- _ACTION ITEM_: Scan the records for "also". Show the matching lines.

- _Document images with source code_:
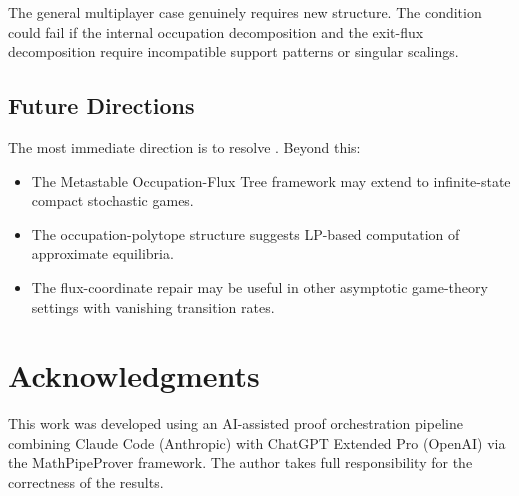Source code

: \documentclass[12pt,a4paper]{article}
\theoremstyle{definition}
\begin{document}
The general multiplayer case genuinely requires new structure.  The condition could fail if the internal occupation decomposition and the exit-flux decomposition require incompatible support patterns or singular scalings.

\subsection{Future Directions}

The most immediate direction is to resolve .  Beyond this:
\begin{itemize}
\item The Metastable Occupation-Flux Tree framework may extend to infinite-state compact stochastic games.
\item The occupation-polytope structure suggests LP-based computation of approximate equilibria.
\item The flux-coordinate repair may be useful in other asymptotic game-theory settings with vanishing transition rates.
\end{itemize}

\section*{Acknowledgments}

This work was developed using an AI-assisted proof orchestration pipeline combining Claude Code (Anthropic) with ChatGPT Extended Pro (OpenAI) via the MathPipeProver framework.  The author takes full responsibility for the correctness of the results.
\end{document}

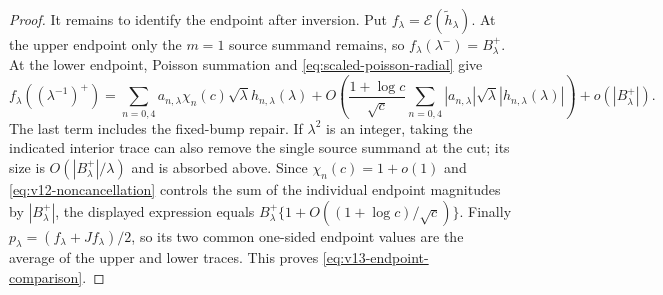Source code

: \documentclass[11pt]{article}
\theoremstyle{remark}
\begin{document}
\begin{proof}
It remains to identify the endpoint after inversion. Put
$f_\lambda=\mathcal E(\widetilde h_\lambda)$. At the upper endpoint only
the $m=1$ source summand remains, so
$f_\lambda(\lambda^-)=B_\lambda^+$. At the lower endpoint, Poisson
summation and \eqref{eq:scaled-poisson-radial} give
\[
 f_\lambda((\lambda^{-1})^+)
 =\sum_{n=0,4}a_{n,\lambda}\chi_n(c)
       \sqrt\lambda h_{n,\lambda}(\lambda)
 +O\!\left(\frac{1+\log c}{\sqrt c}
       \sum_{n=0,4}|a_{n,\lambda}|\sqrt\lambda
                    |h_{n,\lambda}(\lambda)|\right)
 +o(|B_\lambda^+|).
\]
The last term includes the fixed-bump repair. If $\lambda^2$ is an
integer, taking the indicated interior trace can also remove the single
source summand at the cut; its size is $O(|B_\lambda^+|/\lambda)$ and is
absorbed above. Since $\chi_n(c)=1+o(1)$ and
\eqref{eq:v12-noncancellation} controls the sum of the individual endpoint
magnitudes by $|B_\lambda^+|$, the displayed expression equals
$B_\lambda^+\{1+O((1+\log c)/\sqrt c)\}$. Finally
$p_\lambda=(f_\lambda+Jf_\lambda)/2$, so its two common one-sided endpoint
values are the average of the upper and lower traces. This proves
\eqref{eq:v13-endpoint-comparison}.
\end{proof}
\end{document}
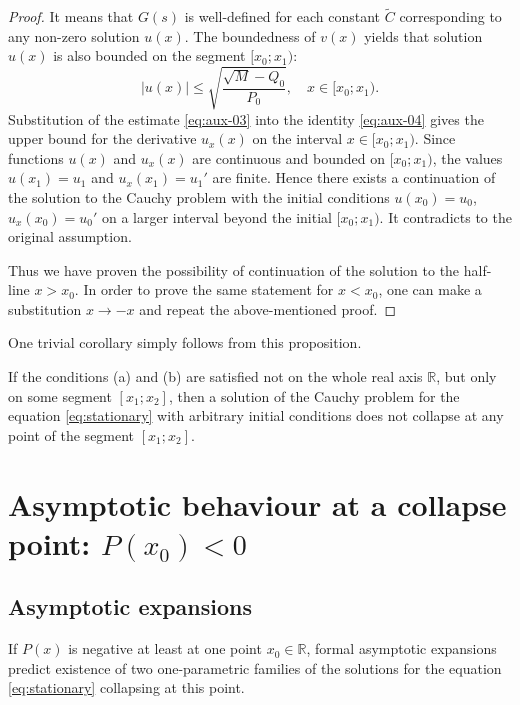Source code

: \begin{proof}
	It means that $G(s)$ is well-defined for each constant $\widetilde{C}$ corresponding to any non-zero solution $u(x)$.
	The boundedness of $v(x)$ yields that solution $u(x)$ is also bounded on the segment $[x_0; x_1)$:
	\begin{equation}
		|u(x)| \le \sqrt{\dfrac{\sqrt{M} - Q_0}{P_0}}, \quad x \in [x_0; x_1).
		\label{eq:aux-03}
	\end{equation}
	Substitution of the estimate \eqref{eq:aux-03} into the identity \eqref{eq:aux-04} gives the upper bound for the derivative $u_{x}(x)$ on the interval $x \in [x_0; x_1)$.
	Since functions $u(x)$ and $u_{x}(x)$ are continuous and bounded on $[x_0; x_1)$, the values $u(x_1) = u_1$ and $u_{x}(x_1) = u_1'$ are finite.
	Hence there exists a continuation of the solution to the Cauchy problem with the initial conditions $u(x_0) = u_0$, $u_{x}(x_0) = u_0'$ on a larger interval beyond the initial $[x_0; x_1)$.
	It contradicts to the original assumption.
	
	Thus we have proven the possibility of continuation of the solution to the half-line $x > x_0$.
	In order to prove the same statement for $x < x_0$, one can make a substitution $x \to -x$ and repeat the above-mentioned proof.
\end{proof}

One trivial corollary simply follows from this proposition.
\begin{corollary}
	If the conditions (a) and (b) are satisfied not on the whole real axis $\mathbb{R}$, but only on some segment $[x_1; x_2]$, then a solution of the Cauchy problem for the equation \eqref{eq:stationary} with arbitrary initial conditions does not collapse at any point of the segment $[x_1; x_2]$.
\end{corollary}

\section{Asymptotic behaviour at a collapse point: $P(x_0) < 0$}

\subsection{Asymptotic expansions}

If $P(x)$ is negative at least at one point $x_0 \in \mathbb{R}$, formal asymptotic expansions predict existence of two one-parametric families of the solutions for the equation \eqref{eq:stationary} collapsing at this point.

- _WRITTEN RESPONSE_:
integer, taking the indicated interior trace can also remove the single
	The boundedness of $v(x)$ yields that solution $u(x)$ is also bounded on the segment $[x_0; x_1)$:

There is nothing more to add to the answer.